_Your goal_
Check every line of the entries for "variant", and copy the lines that hold it.

_Source data_
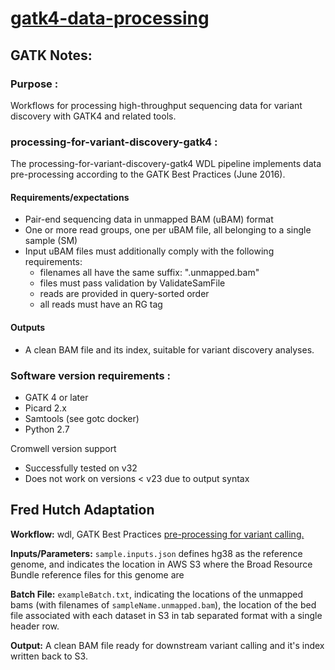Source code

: # [gatk4-data-processing](https://github.com/gatk-workflows/gatk4-data-processing)
## GATK Notes:
### Purpose :
Workflows for processing high-throughput sequencing data for variant discovery with GATK4 and related tools.

### processing-for-variant-discovery-gatk4 :
The processing-for-variant-discovery-gatk4 WDL pipeline implements data pre-processing according to the GATK Best Practices
(June 2016).  

#### Requirements/expectations
- Pair-end sequencing data in unmapped BAM (uBAM) format
- One or more read groups, one per uBAM file, all belonging to a single sample (SM)
- Input uBAM files must additionally comply with the following requirements:
  - filenames all have the same suffix: ".unmapped.bam"
  - files must pass validation by ValidateSamFile
  - reads are provided in query-sorted order
  - all reads must have an RG tag

#### Outputs
- A clean BAM file and its index, suitable for variant discovery analyses.

### Software version requirements :
- GATK 4 or later
- Picard 2.x
- Samtools (see gotc docker)
- Python 2.7

Cromwell version support
 - Successfully tested on v32
 - Does not work on versions < v23 due to output syntax

## Fred Hutch Adaptation
**Workflow:** wdl,  GATK Best Practices [pre-processing for variant calling.](https://github.com/gatk-workflows/gatk4-data-processing)

**Inputs/Parameters:** `sample.inputs.json` defines hg38 as the reference genome, and indicates the location in AWS S3 where the Broad Resource Bundle reference files for this genome are

**Batch File:** `exampleBatch.txt`, indicating the locations of the unmapped bams (with filenames of `sampleName.unmapped.bam`), the location of the bed file associated with each dataset in S3 in tab separated format with a single header row.  

**Output:** A clean BAM file ready for downstream variant calling and it's index written back to S3.
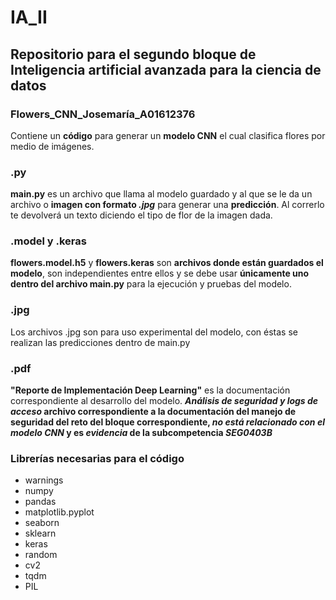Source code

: # IA_II
## Repositorio para el segundo bloque de Inteligencia artificial avanzada para la ciencia de datos

### Flowers_CNN_Josemaría_A01612376
Contiene un **código** para generar un **modelo CNN** el cual clasifica flores por medio de imágenes. 

### .py
**main.py** es un archivo que llama al modelo guardado y al que se le da un archivo o **imagen con formato _.jpg_** para generar una **predicción**. Al correrlo te devolverá un texto diciendo el tipo de flor de la imagen dada.

### .model y .keras
**flowers.model.h5** y **flowers.keras** son **archivos donde están guardados el modelo**, son independientes entre ellos y se debe usar **únicamente uno dentro del archivo main.py** para la ejecución y pruebas del modelo.

### .jpg
Los archivos .jpg son para uso experimental del modelo, con éstas se realizan las predicciones dentro de main.py

### .pdf
**"Reporte de Implementación Deep Learning"** es la documentación correspondiente al desarrollo del modelo. **_Análisis de seguridad y logs de acceso_ archivo correspondiente a la documentación del manejo de seguridad del reto del bloque correspondiente, _no está relacionado con el modelo CNN_ y es _evidencia_ de la subcompetencia _SEG0403B_**

### Librerías necesarias para el código
- warnings
- numpy
- pandas
- matplotlib.pyplot
- seaborn
- sklearn
- keras
- random
- cv2
- tqdm
- PIL
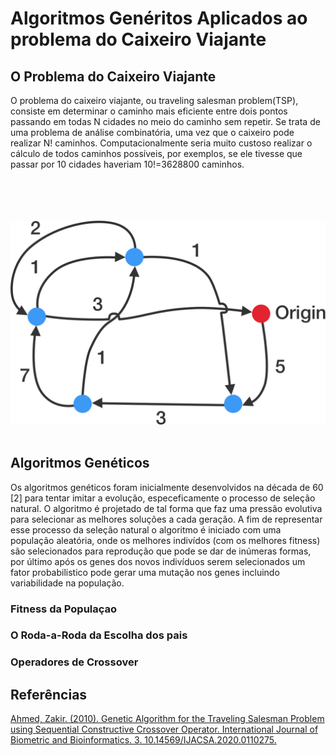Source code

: # Algoritmos Genéritos Aplicados ao problema do Caixeiro Viajante
 
 ## O Problema do Caixeiro Viajante 

 O problema do caixeiro viajante, ou traveling salesman problem(TSP), consiste  em determinar o caminho mais eficiente entre dois pontos passando em todas N cidades no meio do caminho sem repetir. Se trata de uma problema de análise combinatória, uma vez que o caixeiro pode realizar N! caminhos. Computacionalmente seria muito custoso realizar o cálculo de todos caminhos possíveis, por exemplos, se ele tivesse que passar por 10 cidades haveriam 10!=3628800 caminhos.

<br/><br/>
 <br/><br/>
![image](/img/tsp.png)
 <br/><br/>

 



## Algoritmos Genéticos
 Os algoritmos genéticos foram inicialmente desenvolvidos na década de 60 [2] para tentar imitar a evolução, especeficamente o processo de seleção natural. O algoritmo é projetado de tal forma que faz uma pressão evolutiva para selecionar as melhores soluções a cada geração. A fim de representar esse processo da seleção natural o algoritmo é iniciado com uma população aleatória, onde os melhores indivídos (com os melhores fitness) são selecionados para reprodução que pode se dar de inúmeras formas, por último após os genes dos novos indivíduos serem selecionados um fator probabilistico pode gerar uma mutação nos genes incluindo variabilidade na população. 


### Fitness da Populaçao

### O Roda-a-Roda da Escolha dos pais

### Operadores de Crossover


## Referências

[Ahmed, Zakir. (2010). Genetic Algorithm for the Traveling Salesman Problem using Sequential Constructive Crossover Operator. International Journal of Biometric and Bioinformatics. 3. 10.14569/IJACSA.2020.0110275.](https://www.researchgate.net/publication/41847011_Genetic_Algorithm_for_the_Traveling_Salesman_Problem_using_Sequential_Constructive_Crossover_Operator)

_Written reply_
Workflows for processing high-throughput sequencing data for variant discovery with GATK4 and related tools.
### processing-for-variant-discovery-gatk4 :
The processing-for-variant-discovery-gatk4 WDL pipeline implements data pre-processing according to the GATK Best Practices
- A clean BAM file and its index, suitable for variant discovery analyses.
**Workflow:** wdl,  GATK Best Practices [pre-processing for variant calling.](https://github.com/gatk-workflows/gatk4-data-processing)
**Output:** A clean BAM file ready for downstream variant calling and it's index written back to S3.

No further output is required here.